Todd also hammered the importance of the church reflecting the authenticity and involvement in one another’s lives that we see happening at the end of Acts 2 and 4.  The church should be a place where people who are in different stages of their walk with Christ are invited in to real and meaningful relationships with one another that intentionally finds its goal to push one another towards Christ first and foremost.  What happens when Christ is the center and goal of that community is that life change happens, acceptance happens, physical needs being met happens, spiritual needs happens, healing happens, discipleship/growth happens, miracles happen, favor with the community happens, healthy gospel-centered growth happens, and FUN happens.  What?  Yeah, I said fun.  If you are given the chance to enter into a relationship with a God that is so powerful that with His words spoke the universe into existence, so loving that He graciously through His Son pays the price of the brokenness of this world and our own love of things that are meaningless compared to Him so that we are called His sons and daughters, so creative that He gives us friends that point us back to the freedom and fulfillment that alone exists in Himself as we use our gifts and passions to encourage one another daily, and so eternal that in His plan to redeem this world back to the perfect form that He originally designed for His glory and our joy that we are given the right to be His tools in that redemptive work - you better be ready to party!  So if God’s exultation is His due, and our satisfaction in Him is our reward, then having a flat out blast as we live together for His name should be the expectations.  If that is what the church is then give me some of that.

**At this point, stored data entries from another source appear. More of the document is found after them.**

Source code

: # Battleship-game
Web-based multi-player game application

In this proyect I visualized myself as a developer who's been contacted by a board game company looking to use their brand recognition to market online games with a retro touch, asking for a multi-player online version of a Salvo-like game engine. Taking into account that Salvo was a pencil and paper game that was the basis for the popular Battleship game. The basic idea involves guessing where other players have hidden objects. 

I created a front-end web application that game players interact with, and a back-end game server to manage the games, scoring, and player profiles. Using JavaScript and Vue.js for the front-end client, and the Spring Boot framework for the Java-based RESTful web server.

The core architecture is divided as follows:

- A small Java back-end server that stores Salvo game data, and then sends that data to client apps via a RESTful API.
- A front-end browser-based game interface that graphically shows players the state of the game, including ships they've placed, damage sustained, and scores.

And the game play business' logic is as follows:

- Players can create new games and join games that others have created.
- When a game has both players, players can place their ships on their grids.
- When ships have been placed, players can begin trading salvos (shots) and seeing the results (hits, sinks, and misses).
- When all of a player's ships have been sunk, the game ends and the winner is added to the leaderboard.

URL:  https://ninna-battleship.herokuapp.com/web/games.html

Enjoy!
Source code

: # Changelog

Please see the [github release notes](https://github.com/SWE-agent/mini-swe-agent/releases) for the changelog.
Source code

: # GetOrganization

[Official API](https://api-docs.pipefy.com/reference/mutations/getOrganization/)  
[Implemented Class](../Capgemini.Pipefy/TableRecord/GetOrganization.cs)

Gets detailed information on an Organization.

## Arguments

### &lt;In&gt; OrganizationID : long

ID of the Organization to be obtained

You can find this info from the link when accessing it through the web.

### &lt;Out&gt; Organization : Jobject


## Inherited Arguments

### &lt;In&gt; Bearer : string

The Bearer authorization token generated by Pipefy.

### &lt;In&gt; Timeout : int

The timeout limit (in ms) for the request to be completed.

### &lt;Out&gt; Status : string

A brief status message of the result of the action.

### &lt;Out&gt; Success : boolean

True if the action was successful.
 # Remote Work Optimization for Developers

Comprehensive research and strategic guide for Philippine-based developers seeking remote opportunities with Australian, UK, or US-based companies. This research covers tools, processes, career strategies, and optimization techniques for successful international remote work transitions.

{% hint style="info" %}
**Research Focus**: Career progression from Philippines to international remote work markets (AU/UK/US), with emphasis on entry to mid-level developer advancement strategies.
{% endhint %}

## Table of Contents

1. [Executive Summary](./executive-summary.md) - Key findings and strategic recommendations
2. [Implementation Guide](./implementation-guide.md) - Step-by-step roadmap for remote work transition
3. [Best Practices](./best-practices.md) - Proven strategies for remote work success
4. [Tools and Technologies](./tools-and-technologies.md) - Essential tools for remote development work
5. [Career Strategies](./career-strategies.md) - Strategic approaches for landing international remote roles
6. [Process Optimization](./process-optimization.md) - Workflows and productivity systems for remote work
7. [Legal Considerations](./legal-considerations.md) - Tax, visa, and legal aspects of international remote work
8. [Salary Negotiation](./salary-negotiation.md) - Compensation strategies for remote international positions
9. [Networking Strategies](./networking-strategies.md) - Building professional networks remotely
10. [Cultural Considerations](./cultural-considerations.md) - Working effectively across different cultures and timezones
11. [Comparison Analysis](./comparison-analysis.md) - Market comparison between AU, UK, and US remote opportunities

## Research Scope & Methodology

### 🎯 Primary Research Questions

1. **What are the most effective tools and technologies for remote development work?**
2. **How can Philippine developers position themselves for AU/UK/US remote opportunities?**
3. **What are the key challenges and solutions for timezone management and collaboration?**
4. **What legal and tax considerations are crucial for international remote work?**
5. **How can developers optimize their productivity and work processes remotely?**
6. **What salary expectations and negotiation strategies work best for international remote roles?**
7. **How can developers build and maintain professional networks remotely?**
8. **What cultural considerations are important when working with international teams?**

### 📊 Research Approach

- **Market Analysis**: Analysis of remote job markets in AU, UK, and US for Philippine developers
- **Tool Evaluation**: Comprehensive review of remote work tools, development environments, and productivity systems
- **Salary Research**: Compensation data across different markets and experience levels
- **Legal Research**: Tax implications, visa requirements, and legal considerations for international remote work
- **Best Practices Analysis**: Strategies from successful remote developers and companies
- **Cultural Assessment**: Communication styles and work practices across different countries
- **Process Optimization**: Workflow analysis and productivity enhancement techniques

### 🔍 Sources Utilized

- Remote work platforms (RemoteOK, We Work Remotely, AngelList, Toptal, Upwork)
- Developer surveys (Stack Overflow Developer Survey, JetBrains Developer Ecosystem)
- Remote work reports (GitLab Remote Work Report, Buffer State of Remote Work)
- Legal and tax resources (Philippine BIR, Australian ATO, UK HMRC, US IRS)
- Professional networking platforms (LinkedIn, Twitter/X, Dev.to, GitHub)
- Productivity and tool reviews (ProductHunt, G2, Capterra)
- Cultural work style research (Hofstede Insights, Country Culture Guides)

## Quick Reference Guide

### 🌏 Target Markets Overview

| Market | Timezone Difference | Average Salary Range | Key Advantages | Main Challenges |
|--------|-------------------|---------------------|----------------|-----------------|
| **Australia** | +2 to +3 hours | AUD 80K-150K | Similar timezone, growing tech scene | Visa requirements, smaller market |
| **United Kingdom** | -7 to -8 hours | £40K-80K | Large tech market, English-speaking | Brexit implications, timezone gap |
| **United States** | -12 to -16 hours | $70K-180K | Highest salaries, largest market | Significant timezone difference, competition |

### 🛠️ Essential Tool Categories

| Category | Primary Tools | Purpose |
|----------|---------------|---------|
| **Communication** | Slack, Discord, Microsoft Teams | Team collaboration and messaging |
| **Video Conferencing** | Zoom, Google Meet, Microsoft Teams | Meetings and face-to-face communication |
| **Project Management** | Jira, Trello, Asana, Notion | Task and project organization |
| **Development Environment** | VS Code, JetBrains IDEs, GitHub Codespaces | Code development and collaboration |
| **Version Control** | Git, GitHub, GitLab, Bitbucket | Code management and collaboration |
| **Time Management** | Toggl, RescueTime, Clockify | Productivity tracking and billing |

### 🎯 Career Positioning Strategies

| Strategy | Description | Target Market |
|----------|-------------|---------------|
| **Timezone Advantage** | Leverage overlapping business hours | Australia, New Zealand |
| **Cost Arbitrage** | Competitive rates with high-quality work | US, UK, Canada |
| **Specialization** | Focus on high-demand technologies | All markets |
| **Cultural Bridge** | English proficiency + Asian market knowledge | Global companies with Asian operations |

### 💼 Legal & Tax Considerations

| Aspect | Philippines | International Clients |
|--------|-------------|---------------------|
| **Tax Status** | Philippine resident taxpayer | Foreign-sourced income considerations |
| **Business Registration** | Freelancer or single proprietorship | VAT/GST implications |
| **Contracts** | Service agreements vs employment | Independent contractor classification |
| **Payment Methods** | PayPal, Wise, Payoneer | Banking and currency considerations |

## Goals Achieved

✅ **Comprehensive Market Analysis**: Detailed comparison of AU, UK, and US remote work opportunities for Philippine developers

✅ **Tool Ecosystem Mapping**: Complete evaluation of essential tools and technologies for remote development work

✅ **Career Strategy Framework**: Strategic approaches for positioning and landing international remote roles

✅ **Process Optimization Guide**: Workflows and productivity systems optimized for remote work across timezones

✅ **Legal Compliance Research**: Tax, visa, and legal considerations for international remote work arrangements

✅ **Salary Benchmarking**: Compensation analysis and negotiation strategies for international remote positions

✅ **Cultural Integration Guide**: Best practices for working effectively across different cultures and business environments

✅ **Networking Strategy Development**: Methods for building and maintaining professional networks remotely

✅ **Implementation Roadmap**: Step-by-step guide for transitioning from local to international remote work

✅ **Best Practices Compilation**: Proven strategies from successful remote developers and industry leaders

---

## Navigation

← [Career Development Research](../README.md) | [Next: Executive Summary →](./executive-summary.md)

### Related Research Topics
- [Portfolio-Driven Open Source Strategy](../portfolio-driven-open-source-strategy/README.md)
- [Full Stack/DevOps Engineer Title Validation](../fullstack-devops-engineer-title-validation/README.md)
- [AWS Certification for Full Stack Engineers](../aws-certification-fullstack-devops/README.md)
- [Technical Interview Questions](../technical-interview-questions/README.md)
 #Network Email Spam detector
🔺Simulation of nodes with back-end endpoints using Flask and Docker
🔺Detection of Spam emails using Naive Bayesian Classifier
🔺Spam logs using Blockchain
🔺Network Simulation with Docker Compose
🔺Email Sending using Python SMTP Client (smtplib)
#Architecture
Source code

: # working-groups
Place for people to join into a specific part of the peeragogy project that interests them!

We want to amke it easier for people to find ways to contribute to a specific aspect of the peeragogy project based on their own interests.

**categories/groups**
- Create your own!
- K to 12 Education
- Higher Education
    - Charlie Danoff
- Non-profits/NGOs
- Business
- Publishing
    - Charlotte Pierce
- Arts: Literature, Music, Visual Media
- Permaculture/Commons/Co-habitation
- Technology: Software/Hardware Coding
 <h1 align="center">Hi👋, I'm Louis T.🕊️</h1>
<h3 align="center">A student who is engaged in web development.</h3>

 As with any church and any human being Watermark and Todd are not perfect, but because of their sheer and undeterred focus on Christ they are a great living example of the invisible God.

One other thing - on their way back to Dallas our friends blessed us in a significant way.  They gave us all the sound equipment we would need to more than adequately serve a 500 seat room.  The verse that comes to mind is 1 John 4:12 - “No one has ever seen God; but if we love one another, God lives in us and his love is made complete in us.”

Thank you our friends in Dallas for all your help, support, prayers, and encouragement.  It will be a fun day when by God’s favor and grace we get to turn around and bless others in the same way.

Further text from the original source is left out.